My purpose here isn’t to belittle the efforts of scientists but to remind ourselves that the effort we put out is always a function of what we believe possible - faith. Until Roger Bannister ran the four-minute mile in 1954, it was widely considered impossible. Soon after, it became commonplace. We wouldn't find the energy to throw a light switch if we didn't believe in the likelihood of the light going on. We are able to go to extraordinary lengths once we know something we want is possible to us. The pioneer, in the absence of such certainty, is acting to a great extent on faith which is why we attribute such virtue to important pioneering efforts. When our energy is low, we often experience our body as a heavy, opaque slab of meat. Yet there are high-energy moments when we feel light as a feather and alive throughout. The amount of effort needed to make the body alive with contemplation and extrapolation and analogous to massive parallel processing in computers, is tremendous. And the only way to generate unprecedented levels of effort is to believe in what one is seeking and in the potential of thought itself. In other words, as already said, one must believe in our capacity for higher levels of thought, our inherent genius, and in the worthwhileness of what there is to discover.

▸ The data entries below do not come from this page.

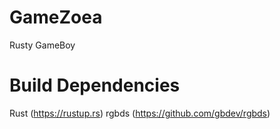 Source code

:# GameZoea
Rusty GameBoy

# Build Dependencies
Rust (https://rustup.rs)
rgbds (https://github.com/gbdev/rgbds)
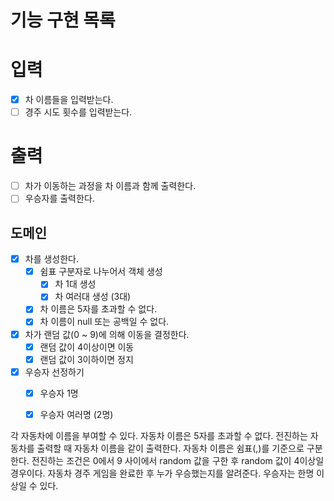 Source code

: # 기능 구현 목록

# 입력
- [x] 차 이름들을 입력받는다.
- [ ] 경주 시도 횟수를 입력받는다. 

# 출력
- [ ] 차가 이동하는 과정을 차 이름과 함께 출력한다.
- [ ] 우승자를 출력한다.

## 도메인
- [x] 차를 생성한다.
  - [x] 쉼표 구분자로 나누어서 객체 생성
    - [x] 차 1대 생성
    - [x] 차 여러대 생성 (3대)
  - [x] 차 이름은 5자를 초과할 수 없다.
  - [x] 차 이름이 null 또는 공백일 수 없다.
- [x] 차가 랜덤 값(0 ~ 9)에 의해 이동을 결정한다.
  - [x] 랜덤 값이 4이상이면 이동
  - [x] 랜덤 값이 3이하이면 정지
- [x] 우승자 선정하기
  - [x] 우승자 1명
  - [x] 우승자 여러명 (2명)


각 자동차에 이름을 부여할 수 있다. 자동차 이름은 5자를 초과할 수 없다.
전진하는 자동차를 출력할 때 자동차 이름을 같이 출력한다.
자동차 이름은 쉼표(,)를 기준으로 구분한다.
전진하는 조건은 0에서 9 사이에서 random 값을 구한 후 random 값이 4이상일 경우이다.
자동차 경주 게임을 완료한 후 누가 우승했는지를 알려준다. 우승자는 한명 이상일 수 있다. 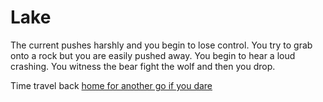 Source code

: # Lake

The current pushes harshly and you begin to lose control. You try to grab onto a rock but you are easily pushed away. You begin to hear a loud crashing. You witness the bear fight the wolf and then you drop.

Time travel back [home for another go if you dare](../Home.md) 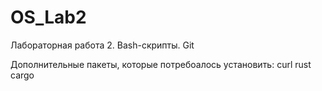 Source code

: # OS_Lab2
Лабораторная работа 2. Bash-скрипты. Git

Дополнительные пакеты, которые потребоалось установить:
curl
rust
cargo
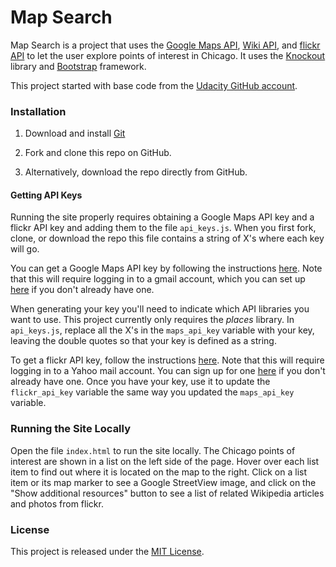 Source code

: 

# Map Search

Map Search is a project that uses the [Google Maps API](https://developers.google.com/maps/), 
[Wiki API](https://www.mediawiki.org/wiki/API:Main_page), and 
[flickr API](https://www.flickr.com/services/api/) 
to let the user explore points of interest in Chicago. It uses the 
[Knockout](http://knockoutjs.com/) library and [Bootstrap](http://getbootstrap.com/)
 framework. 

This project started with base code from the [Udacity GitHub account](https://github.com/udacity/ud864).

### Installation

1. Download and install [Git](https://git-scm.com/downloads)

2. Fork and clone this repo on GitHub.

3. Alternatively, download the repo directly from GitHub.


#### Getting API Keys
Running the site properly requires obtaining a Google Maps API key and a 
flickr API key and adding them to the file `api_keys.js`. When you first 
fork, clone, or download the repo this file contains a string of X's 
where each key will go. 

You can get a Google Maps API key by following the 
instructions 
[here](https://developers.google.com/maps/documentation/javascript/get-api-key).
Note that this will require logging in to a gmail account, which you can set 
up [here](https://accounts.google.com/SignUp) if you don't already have one.

When generating your key you'll need to indicate which API libraries you 
want to use. This project currently only requires the *places* library. 
In `api_keys.js`, replace all the X's in the `maps_api_key` variable with 
your key, leaving the double quotes so that your key is defined as a string.

To get a flickr API key, follow the instructions 
[here](https://www.flickr.com/services/api/misc.api_keys.html). 
Note that this will require logging in to a Yahoo mail account. You can sign 
up for one [here](https://login.yahoo.com/account/create) if you don't already 
have one. Once you have your key, use it to update the `flickr_api_key` 
variable the same way you updated the `maps_api_key` variable.


### Running the Site Locally
Open the file `index.html` to run the site locally. The Chicago points of 
interest are shown in a list on the left side of the page. Hover over each 
list item to find out where it is located on the map to the right. Click 
on a list item or its map marker to see a Google StreetView image, and 
click on the "Show additional resources" button to see a list of related 
Wikipedia articles and photos from flickr.


### License

This project is released under the [MIT License](https://github.com/lmitchell4/alpha-blog/blob/master/LICENSE).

One cannot overestimate the difficulty of sustaining our attention on anything at all. Anyone who has studied the dynamics of attention (and few pursuits are more elusive) has come to realize that our awareness consists of micro-connections between ourselves and the objects of our attention - connections that endure for the tiniest fraction of a second. The illusion of continuous attention is analogous to that of steady illumination in light bulbs that actually flicker at 60 cycles per second and the continuity of action in moving pictures that flash on the cinema screen at around 16 frames per second.

The act of meditation or sustained contemplation, in its many forms, is basically an effort to stabilize attention so as to allow consciousness to form, circulating in more orderly manner in conformity with the human form. With time, more and more of ourselves is embraced with this act until the whole body becomes engaged in this effort of attention.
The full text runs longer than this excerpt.